“Don’t tell me your brother is a member of the school board ?” She looked up at him, her cheeks taking on a glint of red. “This is embarrassing.” She stood with his help and sat on the trunk.
Amos interrupted, handing Tye his saddlebags. “We’re obliged for even the slightest bite to take the edge off our hunger.”
With the incident behind them, the group ate in relatively peaceful silence while Tye and Amos took turns with their poles guiding the boat. Minutes later, into the lull, the old black man looked over to Abigail still eating an apple. His dark eyes narrowed. “Take heed, missy, and remember what I’ve told you about apples.”
Abigail’s mouth fell away from the MacIntosh, and she turned it round in her hand. “Land sakes, Amos, there’s at least a dozen more bites left, and I plan to devour all of them.”

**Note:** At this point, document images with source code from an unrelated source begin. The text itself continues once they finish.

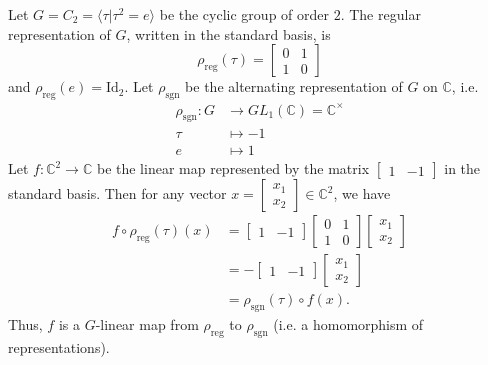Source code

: \begin{example} \label{basic-example-of-hom-of-reps}
Let $G = C_2 = \langle \tau | \tau^2 = e \rangle$ be the cyclic group of order $2$.  The regular representation of $G$, written in the standard basis, is 
\[ \rho_{\text{reg}}(\tau)= \begin{bmatrix} 0 & 1 \\ 1 & 0 \end{bmatrix} \]
and $\rho_{\text{reg}}(e) = \text{Id}_2$.  Let $\rho_{\text{sgn}}$ be the alternating representation of $G$ on $\mathbb{C}$, i.e.
\begin{align*}
 \rho_{\text{sgn}} \colon G &\to GL_1 (\mathbb{C}) = \mathbb{C} ^ {\times} \\
\tau &\mapsto -1 \\
e &\mapsto 1
 \end{align*}
Let $f \colon \mathbb{C}^2 \to \mathbb{C}$ be the linear map represented by the matrix $\begin{bmatrix} 1 & -1 \end{bmatrix}$ in the standard basis.  Then for any vector $x = \begin{bmatrix}x_1 \\ x_2 \end{bmatrix} \in \mathbb{C}^2$, we have 
\begin{align*}
f \circ \rho_{\text{reg}} (\tau) (x) &= \begin{bmatrix} 1 & -1 \end{bmatrix}  \begin{bmatrix} 0 & 1 \\ 1 & 0 \end{bmatrix}  \begin{bmatrix}x_1 \\ x_2 \end{bmatrix}  \\
&= - \begin{bmatrix} 1 & -1 \end{bmatrix}  \begin{bmatrix}x_1 \\ x_2 \end{bmatrix} \\
&= \rho_{\text{sgn}} (\tau) \circ f(x).
\end{align*}
Thus, $f$ is a $G$-linear map from $\rho_{\text{reg}}$ to $\rho_{\text{sgn}}$ (i.e. a homomorphism of representations).  


\end{example}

Curiosity piqued, Tye waited quietly for an explanation.
Abigail laughed, tossed the core into the water, and watched it bob a few times, before it slowly sank below the surface, only to pop upward again.
“Amos is a trifle superstitious,” Maria explained. “He was born and raised in the South, but came north as a young man. He believes if an unmarried woman takes the last bite from an apple, she could end up an old maid for the rest of her life.”
Tye met her cinnamon-colored eyes with ones as dark as molasses. “You don’t sound like a believer. However, at the rate your sister has been making friends, an apple might not have anything to do with her chance for marriage. No offense.” He grinned.
Maria smiled. “No offense taken. Abby and I tend to humor Amos and his black magic.”
They rounded a leafy bend in the river, and Tye stood and walked to the front of the boat. “Pueblo is straight ahead about a half mile.” He pointed to a tiny settlement coming into view. Mismatched structures of all types and sizes, fashioned of wood and stone, lined the steep riverbanks. The sun was beginning to sink on the horizon and color the sky in shades of pink. Behind them, the Rocky Mountains stood tall and proud in varying shades of blues.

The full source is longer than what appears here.